The Letters of Elizabeth Barrett Browning, Volume II eBook

This eBook from the Gutenberg Project consists of approximately 579 pages of information about The Letters of Elizabeth Barrett Browning, Volume II.

The Letters of Elizabeth Barrett Browning, Volume II eBook

This eBook from the Gutenberg Project consists of approximately 579 pages of information about The Letters of Elizabeth Barrett Browning, Volume II.

Then, we slept at Padua on St. Anthony’s night (more’s the pity for us:  they made us pay sixteen zwanzigers for it!), and Robert and I, leaving Wiedeman at the inn, took a caleche and drove over to Arqua, which I had set my heart on seeing for Petrarch’s sake.  Did you ever see it, you?  And didn’t it move you, the sight of that little room where the great soul exhaled itself?  Even Robert’s man’s eyes had tears in them as we stood there, and looked through the window at the green-peaked hills.  And, do you know, I believe in ‘the cat.’

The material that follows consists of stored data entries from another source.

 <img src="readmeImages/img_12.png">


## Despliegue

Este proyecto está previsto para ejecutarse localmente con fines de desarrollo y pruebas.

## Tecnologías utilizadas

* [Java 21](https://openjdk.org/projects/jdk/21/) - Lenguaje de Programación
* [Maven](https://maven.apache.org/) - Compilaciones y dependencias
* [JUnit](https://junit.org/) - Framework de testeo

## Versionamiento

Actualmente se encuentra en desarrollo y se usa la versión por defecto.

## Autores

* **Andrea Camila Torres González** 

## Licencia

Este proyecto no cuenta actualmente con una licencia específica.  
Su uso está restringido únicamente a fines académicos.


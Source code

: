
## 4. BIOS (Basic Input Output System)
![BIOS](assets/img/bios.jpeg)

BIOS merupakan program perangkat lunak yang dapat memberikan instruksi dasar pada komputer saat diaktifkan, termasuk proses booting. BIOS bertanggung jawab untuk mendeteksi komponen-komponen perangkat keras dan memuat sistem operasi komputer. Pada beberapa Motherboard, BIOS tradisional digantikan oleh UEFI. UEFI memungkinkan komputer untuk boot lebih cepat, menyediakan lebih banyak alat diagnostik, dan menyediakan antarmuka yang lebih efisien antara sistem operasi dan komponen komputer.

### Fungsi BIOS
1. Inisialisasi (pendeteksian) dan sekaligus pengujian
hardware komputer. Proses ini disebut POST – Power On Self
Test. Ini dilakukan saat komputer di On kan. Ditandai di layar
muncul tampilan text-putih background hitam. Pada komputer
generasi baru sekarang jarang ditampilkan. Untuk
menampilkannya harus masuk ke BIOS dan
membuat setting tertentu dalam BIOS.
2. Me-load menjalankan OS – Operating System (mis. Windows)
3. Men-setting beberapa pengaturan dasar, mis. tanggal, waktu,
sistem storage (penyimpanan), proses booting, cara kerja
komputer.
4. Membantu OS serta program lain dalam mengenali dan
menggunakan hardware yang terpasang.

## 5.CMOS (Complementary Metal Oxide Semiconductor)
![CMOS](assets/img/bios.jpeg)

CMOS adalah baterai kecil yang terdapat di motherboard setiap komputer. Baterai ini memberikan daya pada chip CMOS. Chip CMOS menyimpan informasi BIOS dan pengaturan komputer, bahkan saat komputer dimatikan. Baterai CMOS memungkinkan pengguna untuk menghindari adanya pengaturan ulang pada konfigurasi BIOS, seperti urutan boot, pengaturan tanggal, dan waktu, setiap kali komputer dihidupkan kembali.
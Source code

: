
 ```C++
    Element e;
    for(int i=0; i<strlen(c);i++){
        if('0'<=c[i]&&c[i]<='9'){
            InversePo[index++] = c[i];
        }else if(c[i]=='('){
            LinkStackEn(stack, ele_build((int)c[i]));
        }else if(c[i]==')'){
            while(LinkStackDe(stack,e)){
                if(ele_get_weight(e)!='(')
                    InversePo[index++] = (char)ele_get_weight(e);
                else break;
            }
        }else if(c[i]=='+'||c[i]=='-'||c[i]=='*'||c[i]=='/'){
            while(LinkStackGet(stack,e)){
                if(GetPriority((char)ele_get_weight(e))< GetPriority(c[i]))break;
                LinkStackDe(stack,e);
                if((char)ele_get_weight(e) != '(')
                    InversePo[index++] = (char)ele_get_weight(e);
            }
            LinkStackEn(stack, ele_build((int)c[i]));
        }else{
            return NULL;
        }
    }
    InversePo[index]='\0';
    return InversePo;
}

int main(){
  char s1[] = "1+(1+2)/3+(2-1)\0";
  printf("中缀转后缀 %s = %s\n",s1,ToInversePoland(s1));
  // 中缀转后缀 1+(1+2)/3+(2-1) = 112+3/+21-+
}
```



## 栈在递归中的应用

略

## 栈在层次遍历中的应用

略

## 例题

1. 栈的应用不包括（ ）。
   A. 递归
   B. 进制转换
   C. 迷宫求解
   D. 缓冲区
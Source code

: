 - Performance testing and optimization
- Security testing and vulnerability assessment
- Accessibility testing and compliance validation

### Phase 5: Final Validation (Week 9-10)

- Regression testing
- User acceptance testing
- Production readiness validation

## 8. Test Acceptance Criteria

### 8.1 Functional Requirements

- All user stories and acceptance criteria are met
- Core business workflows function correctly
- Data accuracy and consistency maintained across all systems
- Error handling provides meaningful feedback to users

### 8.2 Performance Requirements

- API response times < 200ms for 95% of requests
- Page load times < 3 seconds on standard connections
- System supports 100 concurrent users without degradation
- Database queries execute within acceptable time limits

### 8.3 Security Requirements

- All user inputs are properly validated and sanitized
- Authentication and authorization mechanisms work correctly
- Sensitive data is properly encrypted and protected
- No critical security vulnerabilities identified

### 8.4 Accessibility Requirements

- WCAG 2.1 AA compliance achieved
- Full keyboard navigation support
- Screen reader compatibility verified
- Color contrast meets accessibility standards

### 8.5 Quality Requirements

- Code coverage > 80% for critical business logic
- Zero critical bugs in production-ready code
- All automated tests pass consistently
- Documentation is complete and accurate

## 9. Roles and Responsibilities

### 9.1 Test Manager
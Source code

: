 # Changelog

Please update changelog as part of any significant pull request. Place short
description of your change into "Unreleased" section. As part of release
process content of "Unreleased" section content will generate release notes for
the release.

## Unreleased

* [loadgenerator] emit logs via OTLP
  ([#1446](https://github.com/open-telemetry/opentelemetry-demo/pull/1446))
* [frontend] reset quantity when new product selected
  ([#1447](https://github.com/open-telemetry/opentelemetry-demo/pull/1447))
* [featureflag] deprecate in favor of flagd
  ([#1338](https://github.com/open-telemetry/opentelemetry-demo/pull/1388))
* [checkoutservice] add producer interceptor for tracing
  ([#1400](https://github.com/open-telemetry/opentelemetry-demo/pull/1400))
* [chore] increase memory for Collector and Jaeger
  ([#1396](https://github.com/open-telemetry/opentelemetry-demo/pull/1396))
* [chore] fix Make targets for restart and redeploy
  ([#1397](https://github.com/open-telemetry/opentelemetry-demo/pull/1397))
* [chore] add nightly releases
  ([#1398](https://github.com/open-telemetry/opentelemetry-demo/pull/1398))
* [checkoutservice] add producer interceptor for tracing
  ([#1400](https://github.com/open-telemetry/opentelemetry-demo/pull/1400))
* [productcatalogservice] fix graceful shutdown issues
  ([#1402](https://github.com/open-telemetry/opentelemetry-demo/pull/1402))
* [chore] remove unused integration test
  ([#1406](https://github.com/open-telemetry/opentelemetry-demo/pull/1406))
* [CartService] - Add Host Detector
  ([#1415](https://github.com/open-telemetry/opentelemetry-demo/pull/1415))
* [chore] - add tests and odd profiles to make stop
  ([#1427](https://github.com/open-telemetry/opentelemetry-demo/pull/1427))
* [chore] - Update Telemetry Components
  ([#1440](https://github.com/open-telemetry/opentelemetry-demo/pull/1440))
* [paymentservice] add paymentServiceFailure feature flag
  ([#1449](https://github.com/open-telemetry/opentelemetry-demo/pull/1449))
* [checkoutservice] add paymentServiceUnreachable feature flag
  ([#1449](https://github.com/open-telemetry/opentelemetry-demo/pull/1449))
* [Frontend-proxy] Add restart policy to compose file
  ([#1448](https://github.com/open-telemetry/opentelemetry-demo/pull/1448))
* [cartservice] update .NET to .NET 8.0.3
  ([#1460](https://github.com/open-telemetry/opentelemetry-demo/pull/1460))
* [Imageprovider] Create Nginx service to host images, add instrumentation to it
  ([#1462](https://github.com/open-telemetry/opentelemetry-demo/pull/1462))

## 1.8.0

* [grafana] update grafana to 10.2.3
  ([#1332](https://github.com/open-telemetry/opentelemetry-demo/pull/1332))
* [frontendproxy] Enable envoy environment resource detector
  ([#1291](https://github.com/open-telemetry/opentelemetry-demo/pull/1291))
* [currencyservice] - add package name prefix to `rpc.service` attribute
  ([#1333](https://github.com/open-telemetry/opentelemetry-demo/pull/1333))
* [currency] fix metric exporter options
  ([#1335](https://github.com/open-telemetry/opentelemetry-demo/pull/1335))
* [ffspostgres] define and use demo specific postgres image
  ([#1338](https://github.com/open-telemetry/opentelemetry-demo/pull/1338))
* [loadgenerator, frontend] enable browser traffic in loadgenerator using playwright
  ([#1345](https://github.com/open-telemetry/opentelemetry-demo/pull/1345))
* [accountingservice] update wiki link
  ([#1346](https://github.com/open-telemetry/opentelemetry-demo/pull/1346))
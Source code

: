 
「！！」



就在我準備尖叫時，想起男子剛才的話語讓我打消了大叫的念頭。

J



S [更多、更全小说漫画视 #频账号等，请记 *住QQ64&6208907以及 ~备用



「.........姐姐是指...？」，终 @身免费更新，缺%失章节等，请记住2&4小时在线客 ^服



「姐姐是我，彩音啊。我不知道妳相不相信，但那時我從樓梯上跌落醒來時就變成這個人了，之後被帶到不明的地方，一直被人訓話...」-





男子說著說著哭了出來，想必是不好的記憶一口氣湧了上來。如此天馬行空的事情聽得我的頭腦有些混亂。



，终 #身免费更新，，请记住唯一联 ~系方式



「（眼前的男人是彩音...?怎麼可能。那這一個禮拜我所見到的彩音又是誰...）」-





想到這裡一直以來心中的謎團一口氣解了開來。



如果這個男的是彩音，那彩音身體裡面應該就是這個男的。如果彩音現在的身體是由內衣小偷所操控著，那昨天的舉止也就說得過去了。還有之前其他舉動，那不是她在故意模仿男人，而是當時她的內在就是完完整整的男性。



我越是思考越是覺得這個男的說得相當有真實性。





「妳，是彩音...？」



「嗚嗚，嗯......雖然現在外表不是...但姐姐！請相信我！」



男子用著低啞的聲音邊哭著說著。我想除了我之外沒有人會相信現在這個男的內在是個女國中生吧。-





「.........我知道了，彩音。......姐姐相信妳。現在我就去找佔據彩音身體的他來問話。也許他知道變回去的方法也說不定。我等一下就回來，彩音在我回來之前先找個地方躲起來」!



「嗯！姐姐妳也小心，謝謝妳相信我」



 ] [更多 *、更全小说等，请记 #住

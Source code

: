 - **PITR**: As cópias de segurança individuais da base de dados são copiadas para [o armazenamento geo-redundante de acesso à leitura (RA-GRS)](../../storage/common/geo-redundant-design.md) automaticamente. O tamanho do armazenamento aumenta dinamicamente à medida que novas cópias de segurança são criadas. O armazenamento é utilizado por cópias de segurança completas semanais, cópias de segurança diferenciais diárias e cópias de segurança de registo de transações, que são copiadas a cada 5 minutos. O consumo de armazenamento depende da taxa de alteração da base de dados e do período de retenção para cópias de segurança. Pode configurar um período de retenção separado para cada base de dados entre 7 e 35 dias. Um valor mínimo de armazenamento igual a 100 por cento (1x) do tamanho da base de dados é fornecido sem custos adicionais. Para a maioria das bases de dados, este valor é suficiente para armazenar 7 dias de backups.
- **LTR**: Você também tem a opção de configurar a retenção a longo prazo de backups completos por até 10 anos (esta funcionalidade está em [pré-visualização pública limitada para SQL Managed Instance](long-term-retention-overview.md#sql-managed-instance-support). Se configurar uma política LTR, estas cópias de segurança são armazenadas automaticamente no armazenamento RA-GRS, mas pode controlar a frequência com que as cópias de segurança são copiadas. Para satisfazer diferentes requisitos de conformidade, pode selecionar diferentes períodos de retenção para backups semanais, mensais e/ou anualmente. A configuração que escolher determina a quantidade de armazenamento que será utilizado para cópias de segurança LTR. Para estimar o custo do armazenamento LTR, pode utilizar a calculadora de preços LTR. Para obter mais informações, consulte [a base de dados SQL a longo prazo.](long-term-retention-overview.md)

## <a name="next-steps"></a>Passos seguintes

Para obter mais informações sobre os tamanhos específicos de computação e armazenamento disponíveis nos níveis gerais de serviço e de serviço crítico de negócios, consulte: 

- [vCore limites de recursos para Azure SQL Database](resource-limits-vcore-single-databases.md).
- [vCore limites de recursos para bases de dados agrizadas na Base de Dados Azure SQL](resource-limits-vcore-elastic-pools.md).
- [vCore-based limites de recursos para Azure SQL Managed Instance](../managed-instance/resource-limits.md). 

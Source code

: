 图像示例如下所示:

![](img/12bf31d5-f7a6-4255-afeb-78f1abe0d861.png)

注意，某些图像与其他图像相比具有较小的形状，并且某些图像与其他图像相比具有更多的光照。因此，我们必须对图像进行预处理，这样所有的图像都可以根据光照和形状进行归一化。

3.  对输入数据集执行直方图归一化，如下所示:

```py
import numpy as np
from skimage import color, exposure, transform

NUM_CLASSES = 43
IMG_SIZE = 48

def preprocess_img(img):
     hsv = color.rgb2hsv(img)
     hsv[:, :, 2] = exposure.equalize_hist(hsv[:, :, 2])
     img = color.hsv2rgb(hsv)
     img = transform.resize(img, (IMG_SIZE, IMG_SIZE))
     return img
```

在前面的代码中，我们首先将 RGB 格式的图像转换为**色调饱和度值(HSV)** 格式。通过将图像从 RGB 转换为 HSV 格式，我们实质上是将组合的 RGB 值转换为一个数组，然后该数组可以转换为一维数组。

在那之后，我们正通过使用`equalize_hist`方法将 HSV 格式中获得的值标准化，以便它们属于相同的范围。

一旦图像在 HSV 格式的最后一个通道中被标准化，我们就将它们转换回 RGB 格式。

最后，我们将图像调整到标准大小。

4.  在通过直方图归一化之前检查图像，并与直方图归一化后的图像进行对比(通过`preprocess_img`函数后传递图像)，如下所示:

Through Brescia we passed by moonlight (such a flood of white moonlight) and got into Milan in the morning.  There we stayed two days, and I climbed to the topmost pinnacle of the cathedral; wonder at me!  Indeed I was rather overtired, it must be confessed—­three hundred and fifty steps—­but the sight was worth everything, enough to light up one’s memory for ever.  How glorious that cathedral is! worthy almost of standing face to face with the snow Alps; and itself a sort of snow dream by an artist architect, taken asleep in a glacier!  Then the Da Vinci Christ did not disappoint us, which is saying much.  It is divine.  And the Lombard school generally was delightful after Bologna and those soulless Caracci!  I have even given up Guido, and Guercino too, since knowing more of them.  Correggio, on the other hand, is sublime at Parma; he is wonderful! besides having the sense to make his little Christs and angels after the very likeness of my baby.

From Milan we moved to Como, steamed down to Menaggio (opposite to Bellaggio), took a caleche to Porlezza, and a boat to Lugano, another caleche to Bellinzona, left Wiedeman there, and, returning on our steps, steamed down and up again the Lago Maggiore, went from Bellinzona to Faido and slept, and crossed the Mount St. Gothard the next day, catching the Lucerne steamer at Fluellen.  The scenery everywhere was most exquisite, but of the great pass I shall say nothing—­it was like standing in the presence of God when He is terrible.  The tears overflowed my eyes.  I think I never saw the sublime before.  Do you know I sate out in the coupe a part of the way with Robert so as to apprehend the whole sight better, with a thick shawl over my head, only letting out the eyes to see.  They told us there was more snow than is customary at this time of year, and it well might be so, for the passage through it, cut for the carriage, left the snow-walls nodding over us at a great height on each side, and the cold was intense.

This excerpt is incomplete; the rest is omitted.